__Data records__:
'''

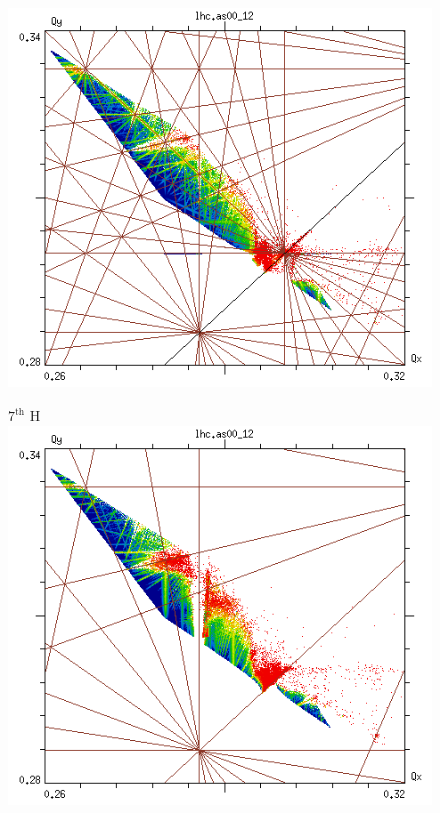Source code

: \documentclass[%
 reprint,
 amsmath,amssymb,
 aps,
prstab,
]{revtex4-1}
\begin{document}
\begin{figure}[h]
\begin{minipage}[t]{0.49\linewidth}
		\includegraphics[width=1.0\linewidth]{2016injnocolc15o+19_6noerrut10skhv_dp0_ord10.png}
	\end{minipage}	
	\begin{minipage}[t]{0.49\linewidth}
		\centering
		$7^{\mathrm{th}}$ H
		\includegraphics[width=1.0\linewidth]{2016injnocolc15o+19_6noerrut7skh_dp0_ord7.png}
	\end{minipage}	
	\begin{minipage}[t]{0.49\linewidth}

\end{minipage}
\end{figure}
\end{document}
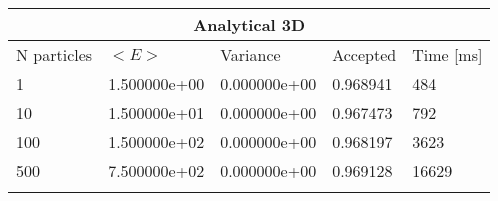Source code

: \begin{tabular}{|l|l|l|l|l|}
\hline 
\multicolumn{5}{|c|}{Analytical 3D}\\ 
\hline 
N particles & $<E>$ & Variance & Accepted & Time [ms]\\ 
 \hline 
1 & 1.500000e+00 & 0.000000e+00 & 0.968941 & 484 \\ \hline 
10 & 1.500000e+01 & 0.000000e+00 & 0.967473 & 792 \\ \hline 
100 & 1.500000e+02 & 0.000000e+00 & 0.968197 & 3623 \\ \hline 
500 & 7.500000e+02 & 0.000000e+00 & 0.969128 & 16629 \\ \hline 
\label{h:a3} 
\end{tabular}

'''

__What is needed__: Print the records again exactly. Skip every picture.

__Solution for this task__:
Source code

: \documentclass[%
 reprint,
 amsmath,amssymb,
 aps,
prstab,
]{revtex4-1}
\begin{document}
\begin{figure}[h]
\begin{minipage}[t]{0.49\linewidth}
		\includegraphics[width=1.0\linewidth]{2016injnocolc15o+19_6noerrut10skhv_dp0_ord10.png}
	\end{minipage}	
	\begin{minipage}[t]{0.49\linewidth}
		\centering
		$7^{\mathrm{th}}$ H
		\includegraphics[width=1.0\linewidth]{2016injnocolc15o+19_6noerrut7skh_dp0_ord7.png}
	\end{minipage}	
	\begin{minipage}[t]{0.49\linewidth}

\end{minipage}
\end{figure}
\end{document}
Source code

: \begin{tabular}{|l|l|l|l|l|}
\hline 
\multicolumn{5}{|c|}{Analytical 3D}\\ 
\hline 
N particles & $<E>$ & Variance & Accepted & Time [ms]\\ 
 \hline 
1 & 1.500000e+00 & 0.000000e+00 & 0.968941 & 484 \\ \hline 
10 & 1.500000e+01 & 0.000000e+00 & 0.967473 & 792 \\ \hline 
100 & 1.500000e+02 & 0.000000e+00 & 0.968197 & 3623 \\ \hline 
500 & 7.500000e+02 & 0.000000e+00 & 0.969128 & 16629 \\ \hline 
\label{h:a3} 
\end{tabular}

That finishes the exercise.